- Goal of the exercise
Give the entries again, precisely as they were written.

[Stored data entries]
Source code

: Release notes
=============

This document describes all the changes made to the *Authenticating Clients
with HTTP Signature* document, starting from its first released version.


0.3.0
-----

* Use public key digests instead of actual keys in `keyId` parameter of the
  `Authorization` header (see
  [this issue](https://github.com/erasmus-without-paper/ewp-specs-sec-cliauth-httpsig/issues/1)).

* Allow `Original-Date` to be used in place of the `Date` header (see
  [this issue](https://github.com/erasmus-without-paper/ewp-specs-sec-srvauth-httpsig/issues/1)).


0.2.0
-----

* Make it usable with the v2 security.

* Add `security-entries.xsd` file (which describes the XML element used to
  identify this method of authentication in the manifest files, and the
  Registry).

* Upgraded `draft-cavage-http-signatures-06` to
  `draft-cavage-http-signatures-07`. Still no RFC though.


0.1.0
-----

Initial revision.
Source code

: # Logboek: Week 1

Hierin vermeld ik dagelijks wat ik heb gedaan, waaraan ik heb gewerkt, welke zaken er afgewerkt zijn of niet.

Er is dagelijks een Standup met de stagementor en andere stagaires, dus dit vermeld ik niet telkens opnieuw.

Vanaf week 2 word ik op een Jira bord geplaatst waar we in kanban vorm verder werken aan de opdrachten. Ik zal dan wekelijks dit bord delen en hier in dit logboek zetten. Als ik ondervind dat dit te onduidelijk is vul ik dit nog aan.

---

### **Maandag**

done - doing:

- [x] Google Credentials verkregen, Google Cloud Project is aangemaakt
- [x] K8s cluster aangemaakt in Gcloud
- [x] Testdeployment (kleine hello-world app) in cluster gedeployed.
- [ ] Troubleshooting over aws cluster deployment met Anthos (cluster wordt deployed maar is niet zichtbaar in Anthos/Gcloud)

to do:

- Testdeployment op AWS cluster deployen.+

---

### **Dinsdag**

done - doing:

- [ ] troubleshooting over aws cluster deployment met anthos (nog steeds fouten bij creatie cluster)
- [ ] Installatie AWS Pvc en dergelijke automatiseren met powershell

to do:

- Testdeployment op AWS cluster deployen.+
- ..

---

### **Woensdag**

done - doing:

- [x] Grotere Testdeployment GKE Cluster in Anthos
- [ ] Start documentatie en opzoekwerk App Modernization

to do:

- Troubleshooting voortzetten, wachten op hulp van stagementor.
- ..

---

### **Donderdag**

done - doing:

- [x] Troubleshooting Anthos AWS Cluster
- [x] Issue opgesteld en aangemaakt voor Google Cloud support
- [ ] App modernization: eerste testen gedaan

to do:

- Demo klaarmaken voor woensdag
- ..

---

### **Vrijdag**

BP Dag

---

- Result
Source code

: Release notes
=============

This document describes all the changes made to the *Authenticating Clients
with HTTP Signature* document, starting from its first released version.


0.3.0
-----

* Use public key digests instead of actual keys in `keyId` parameter of the
  `Authorization` header (see
  [this issue](https://github.com/erasmus-without-paper/ewp-specs-sec-cliauth-httpsig/issues/1)).

* Allow `Original-Date` to be used in place of the `Date` header (see
  [this issue](https://github.com/erasmus-without-paper/ewp-specs-sec-srvauth-httpsig/issues/1)).


0.2.0
-----

* Make it usable with the v2 security.

* Add `security-entries.xsd` file (which describes the XML element used to
  identify this method of authentication in the manifest files, and the
  Registry).

* Upgraded `draft-cavage-http-signatures-06` to
  `draft-cavage-http-signatures-07`. Still no RFC though.


0.1.0
-----

Initial revision.
Source code

: # Logboek: Week 1

Hierin vermeld ik dagelijks wat ik heb gedaan, waaraan ik heb gewerkt, welke zaken er afgewerkt zijn of niet.

Er is dagelijks een Standup met de stagementor en andere stagaires, dus dit vermeld ik niet telkens opnieuw.

Vanaf week 2 word ik op een Jira bord geplaatst waar we in kanban vorm verder werken aan de opdrachten. Ik zal dan wekelijks dit bord delen en hier in dit logboek zetten. Als ik ondervind dat dit te onduidelijk is vul ik dit nog aan.

---

### **Maandag**

done - doing:

- [x] Google Credentials verkregen, Google Cloud Project is aangemaakt
- [x] K8s cluster aangemaakt in Gcloud
- [x] Testdeployment (kleine hello-world app) in cluster gedeployed.
- [ ] Troubleshooting over aws cluster deployment met Anthos (cluster wordt deployed maar is niet zichtbaar in Anthos/Gcloud)

to do:

- Testdeployment op AWS cluster deployen.+

---

### **Dinsdag**

done - doing:

- [ ] troubleshooting over aws cluster deployment met anthos (nog steeds fouten bij creatie cluster)
- [ ] Installatie AWS Pvc en dergelijke automatiseren met powershell

to do:

- Testdeployment op AWS cluster deployen.+
- ..

---

### **Woensdag**

done - doing:

- [x] Grotere Testdeployment GKE Cluster in Anthos
- [ ] Start documentatie en opzoekwerk App Modernization

to do:

- Troubleshooting voortzetten, wachten op hulp van stagementor.
- ..

---

### **Donderdag**

done - doing:

- [x] Troubleshooting Anthos AWS Cluster
- [x] Issue opgesteld en aangemaakt voor Google Cloud support
- [ ] App modernization: eerste testen gedaan

to do:

- Demo klaarmaken voor woensdag
- ..

---

### **Vrijdag**

BP Dag

---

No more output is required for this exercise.